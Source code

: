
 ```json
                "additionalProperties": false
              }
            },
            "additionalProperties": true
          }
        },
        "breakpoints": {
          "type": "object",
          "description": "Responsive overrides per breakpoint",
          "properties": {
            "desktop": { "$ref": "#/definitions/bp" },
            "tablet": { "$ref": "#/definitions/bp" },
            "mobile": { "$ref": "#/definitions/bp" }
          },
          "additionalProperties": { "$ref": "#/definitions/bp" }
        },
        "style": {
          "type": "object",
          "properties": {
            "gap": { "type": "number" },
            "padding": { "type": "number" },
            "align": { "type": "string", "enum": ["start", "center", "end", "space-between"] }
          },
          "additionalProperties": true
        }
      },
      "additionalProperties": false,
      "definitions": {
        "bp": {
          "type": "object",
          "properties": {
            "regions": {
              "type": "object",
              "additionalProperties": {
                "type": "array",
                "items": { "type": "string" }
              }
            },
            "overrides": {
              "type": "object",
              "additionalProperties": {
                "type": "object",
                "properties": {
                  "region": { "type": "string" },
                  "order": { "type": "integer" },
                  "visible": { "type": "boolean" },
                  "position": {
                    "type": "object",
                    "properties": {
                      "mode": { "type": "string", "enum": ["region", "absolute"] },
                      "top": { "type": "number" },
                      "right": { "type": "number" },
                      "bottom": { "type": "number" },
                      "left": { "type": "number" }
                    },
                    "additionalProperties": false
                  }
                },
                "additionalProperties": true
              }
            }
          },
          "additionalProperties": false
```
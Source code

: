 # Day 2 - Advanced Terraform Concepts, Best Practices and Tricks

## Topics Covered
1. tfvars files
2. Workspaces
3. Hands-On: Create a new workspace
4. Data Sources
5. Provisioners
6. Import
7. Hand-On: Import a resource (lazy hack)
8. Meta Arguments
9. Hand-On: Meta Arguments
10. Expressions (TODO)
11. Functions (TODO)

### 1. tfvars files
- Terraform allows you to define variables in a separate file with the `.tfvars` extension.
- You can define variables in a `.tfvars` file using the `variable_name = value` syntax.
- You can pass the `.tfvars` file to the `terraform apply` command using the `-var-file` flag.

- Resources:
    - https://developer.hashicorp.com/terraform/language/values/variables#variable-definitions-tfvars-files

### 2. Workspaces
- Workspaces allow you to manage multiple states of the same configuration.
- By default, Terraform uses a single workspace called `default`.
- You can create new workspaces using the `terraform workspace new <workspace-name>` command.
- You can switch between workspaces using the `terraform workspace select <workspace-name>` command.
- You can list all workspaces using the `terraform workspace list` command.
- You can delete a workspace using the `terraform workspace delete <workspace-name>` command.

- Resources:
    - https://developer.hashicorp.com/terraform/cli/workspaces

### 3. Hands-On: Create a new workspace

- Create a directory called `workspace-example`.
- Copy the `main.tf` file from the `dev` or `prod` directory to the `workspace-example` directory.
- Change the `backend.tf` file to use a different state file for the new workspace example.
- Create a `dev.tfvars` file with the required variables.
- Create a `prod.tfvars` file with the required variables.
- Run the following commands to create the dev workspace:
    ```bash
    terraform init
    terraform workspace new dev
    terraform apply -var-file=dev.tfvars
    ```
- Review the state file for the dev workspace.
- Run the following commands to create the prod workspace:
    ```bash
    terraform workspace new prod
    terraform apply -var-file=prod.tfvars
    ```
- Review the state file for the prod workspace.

_Task directions_:
Output the lines from the one holding "- You can pass" to the last line of the material, inclusive, exactly as they appear. Add no others.

_Answer for the task_:
- You can pass the `.tfvars` file to the `terraform apply` command using the `-var-file` flag.

- Resources:
    - https://developer.hashicorp.com/terraform/language/values/variables#variable-definitions-tfvars-files

### 2. Workspaces
- Workspaces allow you to manage multiple states of the same configuration.
- By default, Terraform uses a single workspace called `default`.
- You can create new workspaces using the `terraform workspace new <workspace-name>` command.
- You can switch between workspaces using the `terraform workspace select <workspace-name>` command.
- You can list all workspaces using the `terraform workspace list` command.
- You can delete a workspace using the `terraform workspace delete <workspace-name>` command.

- Resources:
    - https://developer.hashicorp.com/terraform/cli/workspaces

### 3. Hands-On: Create a new workspace

- Create a directory called `workspace-example`.
- Copy the `main.tf` file from the `dev` or `prod` directory to the `workspace-example` directory.
- Change the `backend.tf` file to use a different state file for the new workspace example.
- Create a `dev.tfvars` file with the required variables.
- Create a `prod.tfvars` file with the required variables.
- Run the following commands to create the dev workspace:
    ```bash
    terraform init
    terraform workspace new dev
    terraform apply -var-file=dev.tfvars
    ```
- Review the state file for the dev workspace.
- Run the following commands to create the prod workspace:
    ```bash
    terraform workspace new prod
    terraform apply -var-file=prod.tfvars
    ```
- Review the state file for the prod workspace.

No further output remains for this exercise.